#### Prompt:
Can you find the lines of the listing that include "reconstruction" and copy every one?

Start of Block

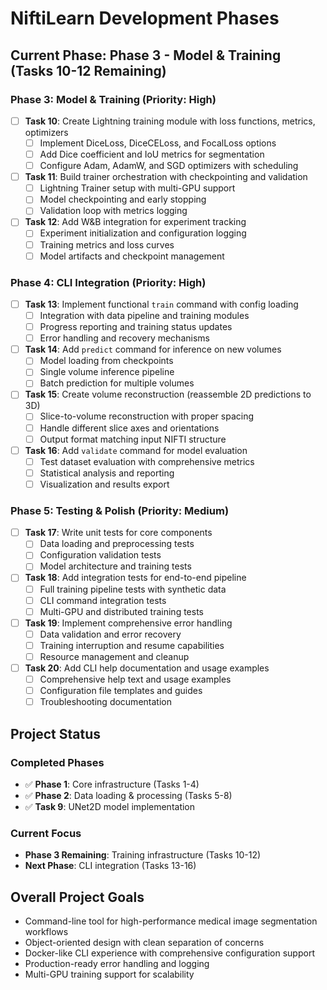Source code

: # NiftiLearn Development Phases

## Current Phase: Phase 3 - Model & Training (Tasks 10-12 Remaining)

### Phase 3: Model & Training (Priority: High)
- [ ] **Task 10**: Create Lightning training module with loss functions, metrics, optimizers
  - [ ] Implement DiceLoss, DiceCELoss, and FocalLoss options
  - [ ] Add Dice coefficient and IoU metrics for segmentation
  - [ ] Configure Adam, AdamW, and SGD optimizers with scheduling
- [ ] **Task 11**: Build trainer orchestration with checkpointing and validation
  - [ ] Lightning Trainer setup with multi-GPU support
  - [ ] Model checkpointing and early stopping
  - [ ] Validation loop with metrics logging
- [ ] **Task 12**: Add W&B integration for experiment tracking
  - [ ] Experiment initialization and configuration logging
  - [ ] Training metrics and loss curves
  - [ ] Model artifacts and checkpoint management

### Phase 4: CLI Integration (Priority: High)
- [ ] **Task 13**: Implement functional `train` command with config loading
  - [ ] Integration with data pipeline and training modules
  - [ ] Progress reporting and training status updates
  - [ ] Error handling and recovery mechanisms
- [ ] **Task 14**: Add `predict` command for inference on new volumes
  - [ ] Model loading from checkpoints
  - [ ] Single volume inference pipeline
  - [ ] Batch prediction for multiple volumes
- [ ] **Task 15**: Create volume reconstruction (reassemble 2D predictions to 3D)
  - [ ] Slice-to-volume reconstruction with proper spacing
  - [ ] Handle different slice axes and orientations
  - [ ] Output format matching input NIFTI structure
- [ ] **Task 16**: Add `validate` command for model evaluation
  - [ ] Test dataset evaluation with comprehensive metrics
  - [ ] Statistical analysis and reporting
  - [ ] Visualization and results export

### Phase 5: Testing & Polish (Priority: Medium)
- [ ] **Task 17**: Write unit tests for core components
  - [ ] Data loading and preprocessing tests
  - [ ] Configuration validation tests
  - [ ] Model architecture and training tests
- [ ] **Task 18**: Add integration tests for end-to-end pipeline
  - [ ] Full training pipeline tests with synthetic data
  - [ ] CLI command integration tests
  - [ ] Multi-GPU and distributed training tests
- [ ] **Task 19**: Implement comprehensive error handling
  - [ ] Data validation and error recovery
  - [ ] Training interruption and resume capabilities
  - [ ] Resource management and cleanup
- [ ] **Task 20**: Add CLI help documentation and usage examples
  - [ ] Comprehensive help text and usage examples
  - [ ] Configuration file templates and guides
  - [ ] Troubleshooting documentation

## Project Status

### Completed Phases
- ✅ **Phase 1**: Core infrastructure (Tasks 1-4)
- ✅ **Phase 2**: Data loading & processing (Tasks 5-8) 
- ✅ **Task 9**: UNet2D model implementation

### Current Focus
- **Phase 3 Remaining**: Training infrastructure (Tasks 10-12)
- **Next Phase**: CLI integration (Tasks 13-16)

## Overall Project Goals
- Command-line tool for high-performance medical image segmentation workflows
- Object-oriented design with clean separation of concerns
- Docker-like CLI experience with comprehensive configuration support
- Production-ready error handling and logging
- Multi-GPU training support for scalability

End of Block

#### Your solution:
- [ ] **Task 15**: Create volume reconstruction (reassemble 2D predictions to 3D)
  - [ ] Slice-to-volume reconstruction with proper spacing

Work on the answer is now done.